Türkiye'nin hukuk devleti olduğunu, hukuk devletinde herkesin Anayasa ve kanunlarla bağlı bulunduğuna dikkati çeken Tunç, şunları kaydetti:

"Hiçbir kimse ya da hiçbir organ, bağlı olduğumuz Anayasa'dan almadığı bir yetkiyi kullanamaz. Yorum farkıyla Anayasa'nın bazı maddelerinin yok sayılması da Anayasa'ya aykırıdır. Hep beraber yargı sürecini bekleyeceğiz. Yargı süreci sonucunda verilecek karara da saygı duyacağız. Anayasa'mızda yüksek mahkemeler, bu mahkemelerin yetkileri ve görevleri vardır. Yargıtay, adliye mahkemelerinden verilen kararların son inceleme merciidir. Kararları kesindir. Dolayısıyla kesin hükmün nasıl kaldırılacağına yönelik hukuk sistemimizde değişik yorumlar yapılmaktadır. Kaldırılıp kaldırılamayacağı noktasında... Yine özellikle Anayasa'mızın dokunulmazlıkla ilgili 83. maddesinin birçok fıkrası vardır. Bu fıkralardan sadece birini okuyup diğerlerini okumayarak kamuoyunu da yanlış yönlendirmemek lazım."

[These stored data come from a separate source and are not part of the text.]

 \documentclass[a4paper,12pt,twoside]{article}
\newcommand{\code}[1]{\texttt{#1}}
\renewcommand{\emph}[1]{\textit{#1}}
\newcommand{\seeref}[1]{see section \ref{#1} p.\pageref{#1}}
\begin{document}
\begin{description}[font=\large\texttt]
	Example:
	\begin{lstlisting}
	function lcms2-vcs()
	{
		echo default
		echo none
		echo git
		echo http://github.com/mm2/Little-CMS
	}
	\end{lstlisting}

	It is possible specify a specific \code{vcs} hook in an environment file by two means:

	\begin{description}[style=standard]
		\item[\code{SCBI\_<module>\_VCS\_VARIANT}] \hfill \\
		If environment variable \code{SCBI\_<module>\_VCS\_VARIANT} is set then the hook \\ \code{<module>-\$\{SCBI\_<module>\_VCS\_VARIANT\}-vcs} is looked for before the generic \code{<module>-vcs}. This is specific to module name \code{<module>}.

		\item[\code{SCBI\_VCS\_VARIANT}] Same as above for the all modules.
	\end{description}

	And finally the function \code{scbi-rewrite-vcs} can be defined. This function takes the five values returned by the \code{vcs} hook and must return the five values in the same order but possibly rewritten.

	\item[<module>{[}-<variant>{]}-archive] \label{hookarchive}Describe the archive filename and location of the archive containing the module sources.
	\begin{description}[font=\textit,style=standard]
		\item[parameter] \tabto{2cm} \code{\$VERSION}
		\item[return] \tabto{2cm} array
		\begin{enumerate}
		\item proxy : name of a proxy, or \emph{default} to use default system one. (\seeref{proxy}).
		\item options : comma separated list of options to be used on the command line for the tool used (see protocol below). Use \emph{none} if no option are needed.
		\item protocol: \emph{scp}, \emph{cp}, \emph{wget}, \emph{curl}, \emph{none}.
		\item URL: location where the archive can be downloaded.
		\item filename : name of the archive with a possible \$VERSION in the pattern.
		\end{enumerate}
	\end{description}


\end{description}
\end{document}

"Hukuk devletini koruyalım, Anayasa'ya uyalım"

Dokunulmazlıkla ilgili maddelerin yıllarca uygulandığını hatırlatan Tunç, "Özellikle Anayasa'nın 14. maddesinde belirlenen durumların kanunla düzenleneceği de Anayasa'nın kesin, açık hükmüdür. Dolayısıyla belirlenen durumların neler olduğunu ve o durumlara aykırı yaptırımların nerede düzenlendiğini Anayasa Mahkememiz de biliyor, Yargıtayımız da biliyor, bütün hukukçularımız da biliyor." değerlendirmesinde bulundu.

Bakan Tunç, sözlerini şöyle sürdürdü:

"Yıllarca uygulanan bu maddeleri yorum farkıyla yok sayarak hukuk sistemimizde, yargı sistemimizde, yüksek mahkemeler arasında bir çatışmayı ortaya koymanın ben doğru olmadığı kanaatindeyim. Bu, hukuk devletine zarar verir. Hukuk devletini korumak herkesin, hepimizin vazifesidir. Yasamanın da yargının da yürütmenin de vazifesidir. Hukuk devletini zedeleyecek herhangi bir yorumdan, Anayasa'nın maddelerini ilga edecek herhangi bir yorumdan kaçınmak gerekir. Bu Anayasa, Anayasa Mahkemesini de bağlar, Yargıtayı da bağlar. Yargıtayın vereceği kararı hep beraber göreceğiz.

Yargının vereceği kararlarda bir açıklama yapmamız mümkün değil. Şu anda görülen bir dava. Lehte, aleyhte görüşler var. Hep beraber süreci izleyeceğiz. Hep beraber hukuk devletini koruyalım. Eğer bu Anayasa yürürlükteyse Anayasa'nın maddelerini o tarafa, bu tarafa çekmeyelim. Bu Anayasa yeni uygulanmıyor. 83. madde yeni icat edilmedi. 83. maddenin bir fıkrasını okuyup, alttaki fıkraları yok saymak bir kere Anayasa hukuku açısından uygun olmaz. Hep beraber süreci bekleyeceğiz. Bekleyelim, görelim. Hukuk devletini koruyalım, Anayasa'ya uyalım. Bu hepimizin görevi."